Below are some records; output exactly the lines from the line with "##### सिय पितु मातु" to the line with "तेरी कीर्ति रूपी", both ends kept, and nothing more.

# Stored data entries

---*---

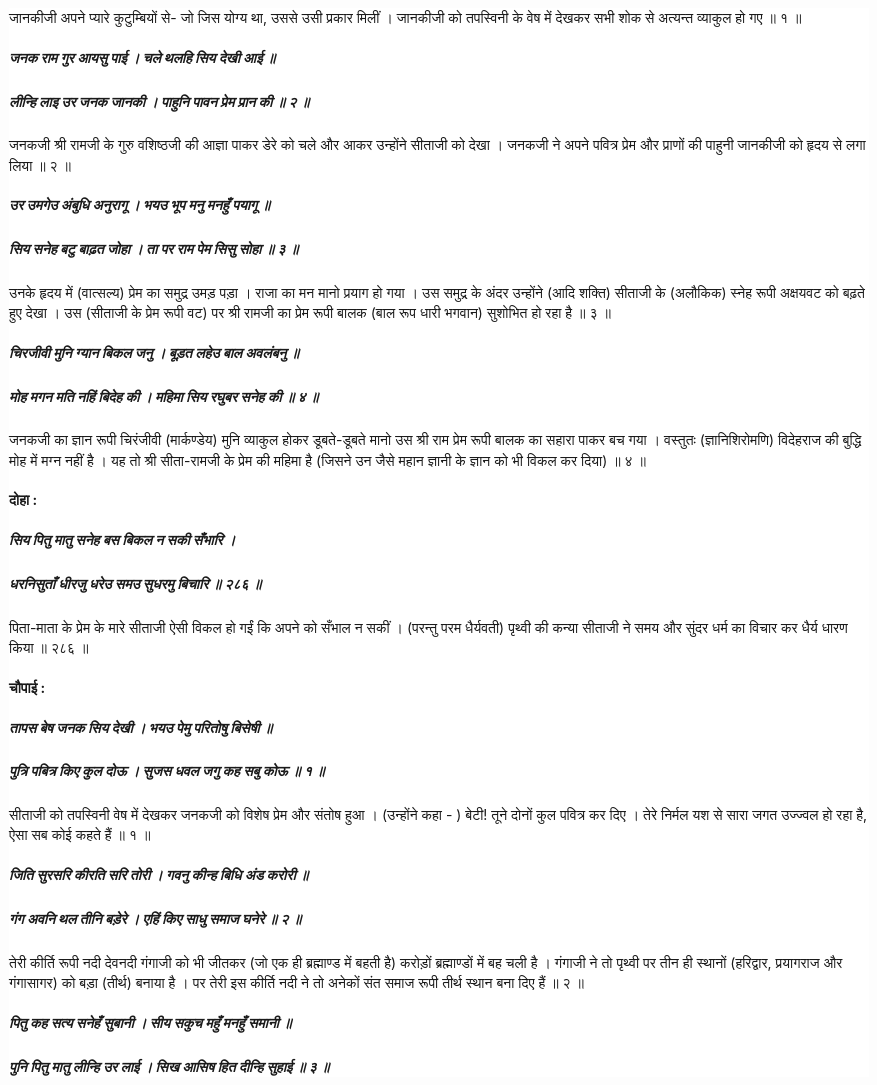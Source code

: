 जानकीजी अपने प्यारे कुटुम्बियों से- जो जिस योग्य था, उससे उसी प्रकार मिलीं । जानकीजी को तपस्विनी के वेष में देखकर सभी शोक से अत्यन्त व्याकुल हो गए ॥ १ ॥

##### जनक राम गुर आयसु पाई । चले थलहि सिय देखी आई ॥
##### लीन्हि लाइ उर जनक जानकी । पाहुनि पावन प्रेम प्रान की ॥ २ ॥

जनकजी श्री रामजी के गुरु वशिष्ठजी की आज्ञा पाकर डेरे को चले और आकर उन्होंने सीताजी को देखा । जनकजी ने अपने पवित्र प्रेम और प्राणों की पाहुनी जानकीजी को हृदय से लगा लिया ॥ २ ॥

##### उर उमगेउ अंबुधि अनुरागू । भयउ भूप मनु मनहुँ पयागू ॥
##### सिय सनेह बटु बाढ़त जोहा । ता पर राम पेम सिसु सोहा ॥ ३ ॥

उनके हृदय में (वात्सल्य) प्रेम का समुद्र उमड़ पड़ा । राजा का मन मानो प्रयाग हो गया । उस समुद्र के अंदर उन्होंने (आदि शक्ति) सीताजी के (अलौकिक) स्नेह रूपी अक्षयवट को बढ़ते हुए देखा । उस (सीताजी के प्रेम रूपी वट) पर श्री रामजी का प्रेम रूपी बालक (बाल रूप धारी भगवान) सुशोभित हो रहा है ॥ ३ ॥

##### चिरजीवी मुनि ग्यान बिकल जनु । बूड़त लहेउ बाल अवलंबनु ॥
##### मोह मगन मति नहिं बिदेह की । महिमा सिय रघुबर सनेह की ॥ ४ ॥

जनकजी का ज्ञान रूपी चिरंजीवी (मार्कण्डेय) मुनि व्याकुल होकर डूबते-डूबते मानो उस श्री राम प्रेम रूपी बालक का सहारा पाकर बच गया । वस्तुतः (ज्ञानिशिरोमणि) विदेहराज की बुद्धि मोह में मग्न नहीं है । यह तो श्री सीता-रामजी के प्रेम की महिमा है (जिसने उन जैसे महान ज्ञानी के ज्ञान को भी विकल कर दिया) ॥ ४ ॥

#### दोहा :

##### सिय पितु मातु सनेह बस बिकल न सकी सँभारि ।
##### धरनिसुताँ धीरजु धरेउ समउ सुधरमु बिचारि ॥ २८६ ॥

पिता-माता के प्रेम के मारे सीताजी ऐसी विकल हो गईं कि अपने को सँभाल न सकीं । (परन्तु परम धैर्यवती) पृथ्वी की कन्या सीताजी ने समय और सुंदर धर्म का विचार कर धैर्य धारण किया ॥ २८६ ॥

#### चौपाई :

##### तापस बेष जनक सिय देखी । भयउ पेमु परितोषु बिसेषी ॥
##### पुत्रि पबित्र किए कुल दोऊ । सुजस धवल जगु कह सबु कोऊ ॥ १ ॥

सीताजी को तपस्विनी वेष में देखकर जनकजी को विशेष प्रेम और संतोष हुआ । (उन्होंने कहा - ) बेटी! तूने दोनों कुल पवित्र कर दिए । तेरे निर्मल यश से सारा जगत उज्ज्वल हो रहा है, ऐसा सब कोई कहते हैं ॥ १ ॥

##### जिति सुरसरि कीरति सरि तोरी । गवनु कीन्ह बिधि अंड करोरी ॥
##### गंग अवनि थल तीनि बड़ेरे । एहिं किए साधु समाज घनेरे ॥ २ ॥

तेरी कीर्ति रूपी नदी देवनदी गंगाजी को भी जीतकर (जो एक ही ब्रह्माण्ड में बहती है) करोड़ों ब्रह्माण्डों में बह चली है । गंगाजी ने तो पृथ्वी पर तीन ही स्थानों (हरिद्वार, प्रयागराज और गंगासागर) को बड़ा (तीर्थ) बनाया है । पर तेरी इस कीर्ति नदी ने तो अनेकों संत समाज रूपी तीर्थ स्थान बना दिए हैं ॥ २ ॥

##### पितु कह सत्य सनेहँ सुबानी । सीय सकुच महुँ मनहुँ समानी ॥
##### पुनि पितु मातु लीन्हि उर लाई । सिख आसिष हित दीन्हि सुहाई ॥ ३ ॥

---*---

# Solution for this task
##### सिय पितु मातु सनेह बस बिकल न सकी सँभारि ।
##### धरनिसुताँ धीरजु धरेउ समउ सुधरमु बिचारि ॥ २८६ ॥

पिता-माता के प्रेम के मारे सीताजी ऐसी विकल हो गईं कि अपने को सँभाल न सकीं । (परन्तु परम धैर्यवती) पृथ्वी की कन्या सीताजी ने समय और सुंदर धर्म का विचार कर धैर्य धारण किया ॥ २८६ ॥

#### चौपाई :

##### तापस बेष जनक सिय देखी । भयउ पेमु परितोषु बिसेषी ॥
##### पुत्रि पबित्र किए कुल दोऊ । सुजस धवल जगु कह सबु कोऊ ॥ १ ॥

सीताजी को तपस्विनी वेष में देखकर जनकजी को विशेष प्रेम और संतोष हुआ । (उन्होंने कहा - ) बेटी! तूने दोनों कुल पवित्र कर दिए । तेरे निर्मल यश से सारा जगत उज्ज्वल हो रहा है, ऐसा सब कोई कहते हैं ॥ १ ॥

##### जिति सुरसरि कीरति सरि तोरी । गवनु कीन्ह बिधि अंड करोरी ॥
##### गंग अवनि थल तीनि बड़ेरे । एहिं किए साधु समाज घनेरे ॥ २ ॥

तेरी कीर्ति रूपी नदी देवनदी गंगाजी को भी जीतकर (जो एक ही ब्रह्माण्ड में बहती है) करोड़ों ब्रह्माण्डों में बह चली है । गंगाजी ने तो पृथ्वी पर तीन ही स्थानों (हरिद्वार, प्रयागराज और गंगासागर) को बड़ा (तीर्थ) बनाया है । पर तेरी इस कीर्ति नदी ने तो अनेकों संत समाज रूपी तीर्थ स्थान बना दिए हैं ॥ २ ॥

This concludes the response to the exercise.